Records from a data source:
┄┄┄┄┄┄
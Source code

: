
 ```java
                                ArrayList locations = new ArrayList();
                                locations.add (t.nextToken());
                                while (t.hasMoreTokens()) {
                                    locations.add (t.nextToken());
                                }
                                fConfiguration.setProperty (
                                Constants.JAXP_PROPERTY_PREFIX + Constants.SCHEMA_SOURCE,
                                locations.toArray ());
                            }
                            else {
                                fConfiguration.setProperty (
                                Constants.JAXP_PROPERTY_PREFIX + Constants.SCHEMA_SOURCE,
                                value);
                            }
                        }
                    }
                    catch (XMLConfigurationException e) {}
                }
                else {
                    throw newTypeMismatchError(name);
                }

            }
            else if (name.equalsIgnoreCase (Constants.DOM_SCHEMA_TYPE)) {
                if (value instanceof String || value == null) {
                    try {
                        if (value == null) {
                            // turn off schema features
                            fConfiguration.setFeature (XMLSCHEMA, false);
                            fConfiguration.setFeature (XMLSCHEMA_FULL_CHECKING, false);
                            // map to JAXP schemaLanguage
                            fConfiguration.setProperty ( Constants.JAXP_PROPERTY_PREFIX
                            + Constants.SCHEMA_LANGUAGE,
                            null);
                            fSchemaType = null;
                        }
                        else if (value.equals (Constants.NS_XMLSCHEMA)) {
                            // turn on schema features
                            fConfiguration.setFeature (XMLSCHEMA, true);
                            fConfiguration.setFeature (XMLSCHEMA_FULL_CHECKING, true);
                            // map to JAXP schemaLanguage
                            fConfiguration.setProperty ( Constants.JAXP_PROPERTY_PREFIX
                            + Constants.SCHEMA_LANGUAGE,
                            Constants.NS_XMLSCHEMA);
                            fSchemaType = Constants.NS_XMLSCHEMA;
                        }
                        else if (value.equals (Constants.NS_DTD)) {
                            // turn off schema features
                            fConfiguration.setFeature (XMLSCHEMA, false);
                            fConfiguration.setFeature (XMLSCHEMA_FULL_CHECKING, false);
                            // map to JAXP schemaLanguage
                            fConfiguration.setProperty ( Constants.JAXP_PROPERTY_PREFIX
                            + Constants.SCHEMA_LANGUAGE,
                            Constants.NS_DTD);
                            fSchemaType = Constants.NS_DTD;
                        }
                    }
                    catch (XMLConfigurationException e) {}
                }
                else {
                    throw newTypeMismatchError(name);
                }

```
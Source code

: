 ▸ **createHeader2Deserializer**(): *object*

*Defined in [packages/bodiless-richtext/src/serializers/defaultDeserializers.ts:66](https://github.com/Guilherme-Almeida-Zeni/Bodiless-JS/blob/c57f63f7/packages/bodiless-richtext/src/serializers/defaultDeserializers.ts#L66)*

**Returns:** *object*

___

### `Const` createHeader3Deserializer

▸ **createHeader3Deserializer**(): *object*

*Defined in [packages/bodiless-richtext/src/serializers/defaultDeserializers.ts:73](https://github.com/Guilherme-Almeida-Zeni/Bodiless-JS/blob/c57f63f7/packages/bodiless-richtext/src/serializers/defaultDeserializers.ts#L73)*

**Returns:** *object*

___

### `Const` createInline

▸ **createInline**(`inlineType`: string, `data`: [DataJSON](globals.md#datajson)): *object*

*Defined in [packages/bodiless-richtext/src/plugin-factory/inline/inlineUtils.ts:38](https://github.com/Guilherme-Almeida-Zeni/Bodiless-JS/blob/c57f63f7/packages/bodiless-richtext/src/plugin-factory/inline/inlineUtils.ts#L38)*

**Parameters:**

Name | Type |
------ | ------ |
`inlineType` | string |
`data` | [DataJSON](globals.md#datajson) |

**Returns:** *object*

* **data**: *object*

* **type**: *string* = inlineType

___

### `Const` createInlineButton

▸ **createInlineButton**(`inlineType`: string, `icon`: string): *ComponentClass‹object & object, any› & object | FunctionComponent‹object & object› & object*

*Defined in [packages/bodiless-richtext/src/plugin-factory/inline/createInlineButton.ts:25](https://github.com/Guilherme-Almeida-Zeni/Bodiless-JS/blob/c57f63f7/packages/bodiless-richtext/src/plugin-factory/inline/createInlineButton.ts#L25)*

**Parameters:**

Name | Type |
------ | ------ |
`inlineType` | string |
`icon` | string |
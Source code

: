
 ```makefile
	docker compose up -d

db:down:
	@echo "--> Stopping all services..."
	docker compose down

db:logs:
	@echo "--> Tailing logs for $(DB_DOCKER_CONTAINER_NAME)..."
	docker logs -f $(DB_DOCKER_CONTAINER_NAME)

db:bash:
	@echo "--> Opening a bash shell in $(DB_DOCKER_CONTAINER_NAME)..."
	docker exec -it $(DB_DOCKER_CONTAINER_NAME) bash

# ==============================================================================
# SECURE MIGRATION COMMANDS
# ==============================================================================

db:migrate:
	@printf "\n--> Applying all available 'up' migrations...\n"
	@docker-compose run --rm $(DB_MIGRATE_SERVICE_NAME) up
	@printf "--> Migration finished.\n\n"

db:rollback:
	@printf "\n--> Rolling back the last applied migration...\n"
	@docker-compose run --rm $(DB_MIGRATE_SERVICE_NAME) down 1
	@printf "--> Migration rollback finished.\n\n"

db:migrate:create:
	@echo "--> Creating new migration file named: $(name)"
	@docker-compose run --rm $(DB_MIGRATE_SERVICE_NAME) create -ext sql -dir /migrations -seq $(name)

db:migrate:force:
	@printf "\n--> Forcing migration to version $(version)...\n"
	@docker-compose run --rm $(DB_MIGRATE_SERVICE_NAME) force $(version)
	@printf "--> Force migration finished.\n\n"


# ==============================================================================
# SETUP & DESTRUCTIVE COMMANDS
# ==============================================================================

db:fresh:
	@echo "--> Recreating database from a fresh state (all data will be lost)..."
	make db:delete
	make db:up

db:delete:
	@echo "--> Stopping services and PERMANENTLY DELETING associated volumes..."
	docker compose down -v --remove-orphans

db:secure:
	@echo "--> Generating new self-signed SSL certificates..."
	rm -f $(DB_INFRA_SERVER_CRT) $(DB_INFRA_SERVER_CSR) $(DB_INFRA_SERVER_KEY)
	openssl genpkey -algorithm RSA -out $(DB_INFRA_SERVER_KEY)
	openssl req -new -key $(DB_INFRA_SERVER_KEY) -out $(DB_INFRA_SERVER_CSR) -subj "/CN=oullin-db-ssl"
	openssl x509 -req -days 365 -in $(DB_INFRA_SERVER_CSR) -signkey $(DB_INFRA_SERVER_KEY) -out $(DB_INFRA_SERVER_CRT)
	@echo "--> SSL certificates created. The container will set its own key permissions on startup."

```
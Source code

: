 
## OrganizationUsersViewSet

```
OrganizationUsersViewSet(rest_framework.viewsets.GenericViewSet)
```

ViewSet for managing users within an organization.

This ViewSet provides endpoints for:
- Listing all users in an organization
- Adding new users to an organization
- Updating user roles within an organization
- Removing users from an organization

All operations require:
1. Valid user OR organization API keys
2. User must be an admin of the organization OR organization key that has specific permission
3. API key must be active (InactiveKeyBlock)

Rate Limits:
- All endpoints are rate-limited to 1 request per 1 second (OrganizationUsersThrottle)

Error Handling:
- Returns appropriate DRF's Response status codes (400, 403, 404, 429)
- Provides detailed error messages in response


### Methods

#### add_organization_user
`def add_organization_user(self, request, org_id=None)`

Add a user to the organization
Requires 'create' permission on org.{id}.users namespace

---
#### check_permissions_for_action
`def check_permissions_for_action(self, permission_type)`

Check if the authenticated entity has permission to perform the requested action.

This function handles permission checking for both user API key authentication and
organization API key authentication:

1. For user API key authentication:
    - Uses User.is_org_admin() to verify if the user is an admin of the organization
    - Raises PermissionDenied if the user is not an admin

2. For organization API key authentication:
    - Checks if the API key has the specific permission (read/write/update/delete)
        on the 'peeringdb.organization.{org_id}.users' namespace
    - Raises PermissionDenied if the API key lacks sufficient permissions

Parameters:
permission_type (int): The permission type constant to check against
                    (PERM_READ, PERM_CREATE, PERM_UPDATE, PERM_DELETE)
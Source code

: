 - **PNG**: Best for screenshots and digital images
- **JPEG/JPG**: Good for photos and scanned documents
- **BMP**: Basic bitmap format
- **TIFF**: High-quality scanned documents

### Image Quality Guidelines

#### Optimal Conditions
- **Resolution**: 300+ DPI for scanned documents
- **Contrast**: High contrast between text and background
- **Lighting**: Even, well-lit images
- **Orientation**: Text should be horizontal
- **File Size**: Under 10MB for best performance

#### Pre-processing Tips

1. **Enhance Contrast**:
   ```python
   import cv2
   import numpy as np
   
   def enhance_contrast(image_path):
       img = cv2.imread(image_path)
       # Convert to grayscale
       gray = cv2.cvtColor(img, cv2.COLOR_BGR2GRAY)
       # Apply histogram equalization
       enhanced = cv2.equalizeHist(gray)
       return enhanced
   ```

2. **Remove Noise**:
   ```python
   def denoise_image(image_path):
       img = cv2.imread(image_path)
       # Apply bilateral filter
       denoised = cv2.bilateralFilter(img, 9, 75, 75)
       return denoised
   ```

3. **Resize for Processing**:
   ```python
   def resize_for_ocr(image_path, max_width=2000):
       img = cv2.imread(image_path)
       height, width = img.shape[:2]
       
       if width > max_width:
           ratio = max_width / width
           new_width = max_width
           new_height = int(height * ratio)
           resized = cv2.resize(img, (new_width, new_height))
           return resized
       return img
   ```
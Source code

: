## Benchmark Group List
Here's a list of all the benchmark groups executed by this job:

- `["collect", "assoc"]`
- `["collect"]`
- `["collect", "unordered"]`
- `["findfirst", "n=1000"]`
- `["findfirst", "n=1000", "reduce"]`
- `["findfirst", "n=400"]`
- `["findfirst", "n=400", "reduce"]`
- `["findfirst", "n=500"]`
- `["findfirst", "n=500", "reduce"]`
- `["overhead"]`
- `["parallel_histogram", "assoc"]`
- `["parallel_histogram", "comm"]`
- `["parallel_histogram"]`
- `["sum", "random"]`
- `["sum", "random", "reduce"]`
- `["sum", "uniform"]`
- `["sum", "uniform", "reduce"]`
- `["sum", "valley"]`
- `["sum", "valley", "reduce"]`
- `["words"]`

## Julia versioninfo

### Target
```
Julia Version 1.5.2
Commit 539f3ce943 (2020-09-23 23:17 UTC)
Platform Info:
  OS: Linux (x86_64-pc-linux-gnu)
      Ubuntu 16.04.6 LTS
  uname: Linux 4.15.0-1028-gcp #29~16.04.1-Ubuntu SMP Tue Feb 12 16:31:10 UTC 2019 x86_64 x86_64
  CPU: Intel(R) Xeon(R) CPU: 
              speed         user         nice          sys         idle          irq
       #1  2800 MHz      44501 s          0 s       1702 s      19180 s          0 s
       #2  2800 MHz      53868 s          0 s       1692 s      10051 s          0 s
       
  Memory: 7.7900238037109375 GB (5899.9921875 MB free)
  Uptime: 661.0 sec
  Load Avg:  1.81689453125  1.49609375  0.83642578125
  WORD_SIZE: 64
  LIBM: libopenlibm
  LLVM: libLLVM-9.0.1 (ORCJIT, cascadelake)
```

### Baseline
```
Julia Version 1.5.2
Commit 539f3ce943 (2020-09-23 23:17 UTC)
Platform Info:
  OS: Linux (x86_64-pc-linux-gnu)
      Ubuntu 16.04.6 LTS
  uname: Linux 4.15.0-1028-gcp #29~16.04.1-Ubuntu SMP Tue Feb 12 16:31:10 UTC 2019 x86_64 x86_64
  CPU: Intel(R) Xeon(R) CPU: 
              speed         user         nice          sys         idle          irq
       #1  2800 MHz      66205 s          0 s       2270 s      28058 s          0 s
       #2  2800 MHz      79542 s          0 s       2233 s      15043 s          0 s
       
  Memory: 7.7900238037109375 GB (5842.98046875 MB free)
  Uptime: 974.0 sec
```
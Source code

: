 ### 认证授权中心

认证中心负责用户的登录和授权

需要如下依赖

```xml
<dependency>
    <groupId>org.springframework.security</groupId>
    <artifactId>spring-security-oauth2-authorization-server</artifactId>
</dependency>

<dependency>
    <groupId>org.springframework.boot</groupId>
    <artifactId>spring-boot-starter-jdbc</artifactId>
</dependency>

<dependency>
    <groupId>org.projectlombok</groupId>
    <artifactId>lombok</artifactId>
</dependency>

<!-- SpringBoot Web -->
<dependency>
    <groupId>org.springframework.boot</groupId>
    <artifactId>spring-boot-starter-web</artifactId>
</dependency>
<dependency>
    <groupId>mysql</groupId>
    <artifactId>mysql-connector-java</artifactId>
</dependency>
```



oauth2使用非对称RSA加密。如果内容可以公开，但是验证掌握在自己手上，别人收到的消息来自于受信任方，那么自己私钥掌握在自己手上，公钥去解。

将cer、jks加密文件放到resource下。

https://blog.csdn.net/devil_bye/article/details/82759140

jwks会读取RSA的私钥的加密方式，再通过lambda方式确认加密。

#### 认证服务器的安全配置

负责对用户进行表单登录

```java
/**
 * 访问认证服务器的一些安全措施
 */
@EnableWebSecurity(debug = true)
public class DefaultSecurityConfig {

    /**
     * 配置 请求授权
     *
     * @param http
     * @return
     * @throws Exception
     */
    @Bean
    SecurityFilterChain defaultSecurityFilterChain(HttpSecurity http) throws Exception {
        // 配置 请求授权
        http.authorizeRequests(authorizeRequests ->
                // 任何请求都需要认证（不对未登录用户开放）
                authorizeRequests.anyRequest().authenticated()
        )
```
┄┄┄┄┄┄
Read through the entries, then copy every line where the string "services" is found.

SOLUTION:
	@echo "--> Stopping all services..."
	@echo "--> Stopping services and PERMANENTLY DELETING associated volumes..."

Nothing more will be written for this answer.